Exercise directions> Type out all the records word for word. Any pictures are to be left out.

Supplied data START

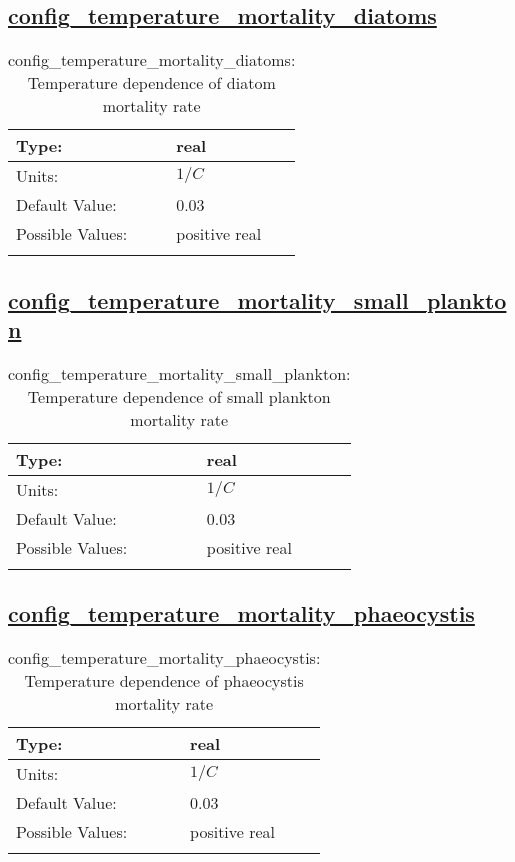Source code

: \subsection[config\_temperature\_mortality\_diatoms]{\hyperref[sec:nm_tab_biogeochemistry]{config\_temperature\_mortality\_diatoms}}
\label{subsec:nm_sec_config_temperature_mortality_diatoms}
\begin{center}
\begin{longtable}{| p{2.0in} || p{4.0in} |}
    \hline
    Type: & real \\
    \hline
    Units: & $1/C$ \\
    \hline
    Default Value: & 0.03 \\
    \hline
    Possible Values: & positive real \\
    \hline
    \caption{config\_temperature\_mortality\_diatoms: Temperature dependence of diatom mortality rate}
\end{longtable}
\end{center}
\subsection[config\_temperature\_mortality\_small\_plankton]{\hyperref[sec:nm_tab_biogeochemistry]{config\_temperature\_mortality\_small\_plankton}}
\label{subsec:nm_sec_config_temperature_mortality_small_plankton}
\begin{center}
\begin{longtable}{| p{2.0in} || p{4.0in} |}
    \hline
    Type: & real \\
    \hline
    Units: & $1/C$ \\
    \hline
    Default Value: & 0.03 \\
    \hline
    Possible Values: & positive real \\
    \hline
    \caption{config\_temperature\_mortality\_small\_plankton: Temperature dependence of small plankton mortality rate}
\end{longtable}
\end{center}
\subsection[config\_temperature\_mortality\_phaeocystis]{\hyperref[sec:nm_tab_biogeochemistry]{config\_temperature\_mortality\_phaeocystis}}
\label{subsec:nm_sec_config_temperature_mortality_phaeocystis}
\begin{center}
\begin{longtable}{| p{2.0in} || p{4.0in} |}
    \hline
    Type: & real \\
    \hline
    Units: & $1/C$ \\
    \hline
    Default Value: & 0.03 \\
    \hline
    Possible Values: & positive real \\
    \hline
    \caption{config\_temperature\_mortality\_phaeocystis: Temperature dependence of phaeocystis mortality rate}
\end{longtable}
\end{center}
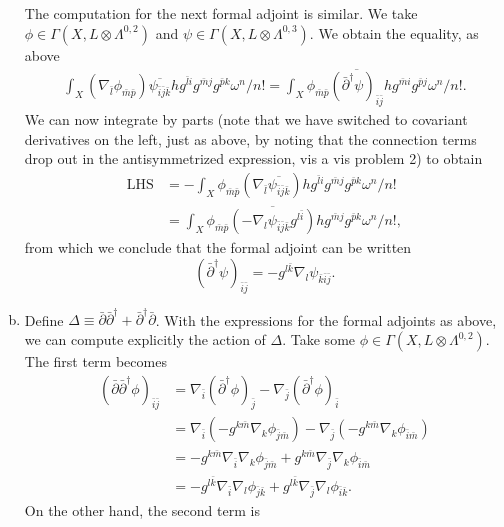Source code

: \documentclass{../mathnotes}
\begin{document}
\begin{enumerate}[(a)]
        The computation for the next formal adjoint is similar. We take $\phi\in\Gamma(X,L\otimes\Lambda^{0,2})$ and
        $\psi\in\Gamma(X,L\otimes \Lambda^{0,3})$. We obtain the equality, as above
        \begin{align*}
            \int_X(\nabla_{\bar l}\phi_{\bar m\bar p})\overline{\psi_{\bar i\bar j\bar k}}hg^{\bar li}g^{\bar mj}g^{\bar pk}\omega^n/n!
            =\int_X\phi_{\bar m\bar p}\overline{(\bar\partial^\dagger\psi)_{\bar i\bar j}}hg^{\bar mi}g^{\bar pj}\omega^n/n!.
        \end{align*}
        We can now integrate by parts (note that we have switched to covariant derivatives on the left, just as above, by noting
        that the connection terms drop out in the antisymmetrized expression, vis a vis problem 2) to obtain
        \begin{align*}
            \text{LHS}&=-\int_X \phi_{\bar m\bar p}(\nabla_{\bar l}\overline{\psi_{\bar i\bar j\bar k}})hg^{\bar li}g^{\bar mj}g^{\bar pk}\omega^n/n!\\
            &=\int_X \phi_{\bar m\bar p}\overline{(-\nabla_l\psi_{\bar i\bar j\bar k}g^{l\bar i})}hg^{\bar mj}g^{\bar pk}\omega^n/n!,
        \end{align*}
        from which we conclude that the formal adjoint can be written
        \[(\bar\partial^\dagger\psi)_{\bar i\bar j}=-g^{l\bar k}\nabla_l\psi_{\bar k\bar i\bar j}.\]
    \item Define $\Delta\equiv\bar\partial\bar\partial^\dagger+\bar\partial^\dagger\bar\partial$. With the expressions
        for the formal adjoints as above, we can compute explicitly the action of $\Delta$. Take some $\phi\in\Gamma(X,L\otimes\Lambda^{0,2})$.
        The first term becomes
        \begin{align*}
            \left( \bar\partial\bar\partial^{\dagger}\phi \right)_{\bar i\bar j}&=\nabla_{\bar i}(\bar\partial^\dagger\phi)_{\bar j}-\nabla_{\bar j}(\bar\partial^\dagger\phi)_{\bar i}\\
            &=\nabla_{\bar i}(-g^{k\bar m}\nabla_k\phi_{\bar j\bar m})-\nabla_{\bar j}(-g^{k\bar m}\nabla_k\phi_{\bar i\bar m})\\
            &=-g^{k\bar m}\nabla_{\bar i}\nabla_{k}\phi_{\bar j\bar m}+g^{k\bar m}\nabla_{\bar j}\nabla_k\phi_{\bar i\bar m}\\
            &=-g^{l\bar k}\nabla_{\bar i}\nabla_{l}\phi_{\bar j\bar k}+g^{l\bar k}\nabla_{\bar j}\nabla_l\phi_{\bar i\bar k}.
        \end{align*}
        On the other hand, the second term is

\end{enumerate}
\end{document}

Supplied data END

Solution to the exercise>
Source code

: \subsection[config\_temperature\_mortality\_diatoms]{\hyperref[sec:nm_tab_biogeochemistry]{config\_temperature\_mortality\_diatoms}}
\label{subsec:nm_sec_config_temperature_mortality_diatoms}
\begin{center}
\begin{longtable}{| p{2.0in} || p{4.0in} |}
    \hline
    Type: & real \\
    \hline
    Units: & $1/C$ \\
    \hline
    Default Value: & 0.03 \\
    \hline
    Possible Values: & positive real \\
    \hline
    \caption{config\_temperature\_mortality\_diatoms: Temperature dependence of diatom mortality rate}
\end{longtable}
\end{center}
\subsection[config\_temperature\_mortality\_small\_plankton]{\hyperref[sec:nm_tab_biogeochemistry]{config\_temperature\_mortality\_small\_plankton}}
\label{subsec:nm_sec_config_temperature_mortality_small_plankton}
\begin{center}
\begin{longtable}{| p{2.0in} || p{4.0in} |}
    \hline
    Type: & real \\
    \hline
    Units: & $1/C$ \\
    \hline
    Default Value: & 0.03 \\
    \hline
    Possible Values: & positive real \\
    \hline
    \caption{config\_temperature\_mortality\_small\_plankton: Temperature dependence of small plankton mortality rate}
\end{longtable}
\end{center}
\subsection[config\_temperature\_mortality\_phaeocystis]{\hyperref[sec:nm_tab_biogeochemistry]{config\_temperature\_mortality\_phaeocystis}}
\label{subsec:nm_sec_config_temperature_mortality_phaeocystis}
\begin{center}
\begin{longtable}{| p{2.0in} || p{4.0in} |}
    \hline
    Type: & real \\
    \hline
    Units: & $1/C$ \\
    \hline
    Default Value: & 0.03 \\
    \hline
    Possible Values: & positive real \\
    \hline
    \caption{config\_temperature\_mortality\_phaeocystis: Temperature dependence of phaeocystis mortality rate}
\end{longtable}
\end{center}
Source code

: \documentclass{../mathnotes}
\begin{document}
\begin{enumerate}[(a)]
        The computation for the next formal adjoint is similar. We take $\phi\in\Gamma(X,L\otimes\Lambda^{0,2})$ and
        $\psi\in\Gamma(X,L\otimes \Lambda^{0,3})$. We obtain the equality, as above
        \begin{align*}
            \int_X(\nabla_{\bar l}\phi_{\bar m\bar p})\overline{\psi_{\bar i\bar j\bar k}}hg^{\bar li}g^{\bar mj}g^{\bar pk}\omega^n/n!
            =\int_X\phi_{\bar m\bar p}\overline{(\bar\partial^\dagger\psi)_{\bar i\bar j}}hg^{\bar mi}g^{\bar pj}\omega^n/n!.
        \end{align*}
        We can now integrate by parts (note that we have switched to covariant derivatives on the left, just as above, by noting
        that the connection terms drop out in the antisymmetrized expression, vis a vis problem 2) to obtain
        \begin{align*}
            \text{LHS}&=-\int_X \phi_{\bar m\bar p}(\nabla_{\bar l}\overline{\psi_{\bar i\bar j\bar k}})hg^{\bar li}g^{\bar mj}g^{\bar pk}\omega^n/n!\\
            &=\int_X \phi_{\bar m\bar p}\overline{(-\nabla_l\psi_{\bar i\bar j\bar k}g^{l\bar i})}hg^{\bar mj}g^{\bar pk}\omega^n/n!,
        \end{align*}
        from which we conclude that the formal adjoint can be written
        \[(\bar\partial^\dagger\psi)_{\bar i\bar j}=-g^{l\bar k}\nabla_l\psi_{\bar k\bar i\bar j}.\]
    \item Define $\Delta\equiv\bar\partial\bar\partial^\dagger+\bar\partial^\dagger\bar\partial$. With the expressions
        for the formal adjoints as above, we can compute explicitly the action of $\Delta$. Take some $\phi\in\Gamma(X,L\otimes\Lambda^{0,2})$.
        The first term becomes
        \begin{align*}
            \left( \bar\partial\bar\partial^{\dagger}\phi \right)_{\bar i\bar j}&=\nabla_{\bar i}(\bar\partial^\dagger\phi)_{\bar j}-\nabla_{\bar j}(\bar\partial^\dagger\phi)_{\bar i}\\
            &=\nabla_{\bar i}(-g^{k\bar m}\nabla_k\phi_{\bar j\bar m})-\nabla_{\bar j}(-g^{k\bar m}\nabla_k\phi_{\bar i\bar m})\\
            &=-g^{k\bar m}\nabla_{\bar i}\nabla_{k}\phi_{\bar j\bar m}+g^{k\bar m}\nabla_{\bar j}\nabla_k\phi_{\bar i\bar m}\\
            &=-g^{l\bar k}\nabla_{\bar i}\nabla_{l}\phi_{\bar j\bar k}+g^{l\bar k}\nabla_{\bar j}\nabla_l\phi_{\bar i\bar k}.
        \end{align*}
        On the other hand, the second term is

\end{enumerate}
\end{document}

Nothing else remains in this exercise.